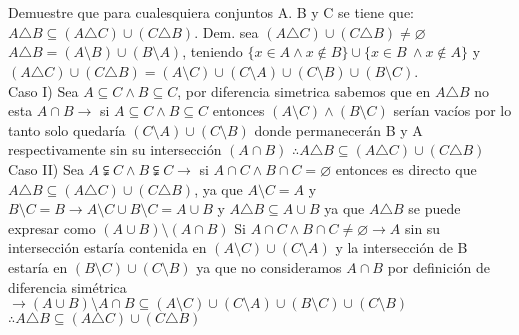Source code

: \section{}
Demuestre  que para cualesquiera conjuntos A. B y C se tiene que:\newline
$A \triangle B \subseteq (A \triangle C) \cup (C \triangle B) $.\newline
Dem. sea $(A \triangle C) \cup (C \triangle B) \neq \varnothing $\newline
$A \triangle B = ( A \setminus B) \cup (B \setminus A)$, teniendo $ \{ x \in A \wedge x \notin B \} \cup \{x \in B\ \wedge x \notin A \}$ y $(A \triangle C) \cup (C \triangle B) = (A \setminus C) \cup (C \setminus A) \cup (C \setminus B) \cup (B \setminus C)$.\newline\\

Caso I) Sea $A \subseteq C \wedge B \subseteq C$, por diferencia simetrica sabemos que en $A \triangle B$ no esta $A \cap B \rightarrow$ si $A \subseteq C \wedge B \subseteq C$ entonces $(A \setminus C) \wedge (B \setminus C)$ serían vacíos por lo tanto solo quedaría $(C \setminus A) \cup (C \setminus B)$ donde permanecerán B y A respectivamente sin su intersección $(A \cap B)$\newline
$\therefore A \triangle B \subseteq (A \triangle C) \cup (C \triangle B)$\newline\\

Caso II) Sea $A \subsetneqq C \wedge B \subsetneqq C \rightarrow$ si $A \cap C \wedge B \cap C = \varnothing$ entonces es directo que $A \triangle B \subseteq (A \triangle C)\cup (C \triangle B)$, ya que $A \setminus C = A$ y $B \setminus C =  B \rightarrow A \setminus C \cup B \setminus C = A \cup B$ y $A \triangle B \subseteq A \cup B$ ya que $A \triangle B$ se puede expresar como $(A \cup B) \setminus (A \cap B)$\newline
Si $A \cap C \wedge B \cap C \neq \varnothing \rightarrow A$ sin su intersección estaría contenida en $(A \setminus C) \cup (C \setminus A)$ y la intersección de B estaría en $(B \setminus C) \cup (C \setminus B)$ ya que no consideramos $A \cap B$ por definición de diferencia simétrica $\rightarrow (A \cup B)\setminus A \cap B \subseteq (A \setminus C)\cup (C \setminus A)\cup (B \setminus C) \cup (C \setminus B) $\newline
$\therefore A \triangle B \subseteq (A \triangle C) \cup (C \triangle B)$\newline\\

——————

* _PROBLEM_
Exactly as they appear, transcribe the lines from the top of the material above through the line with "Dem. sea $(A". Omit any picture.

* _SOLUTION TO THIS EXERCISE_
Source code

: \section{}
Demuestre  que para cualesquiera conjuntos A. B y C se tiene que:\newline
$A \triangle B \subseteq (A \triangle C) \cup (C \triangle B) $.\newline
Dem. sea $(A \triangle C) \cup (C \triangle B) \neq \varnothing $\newline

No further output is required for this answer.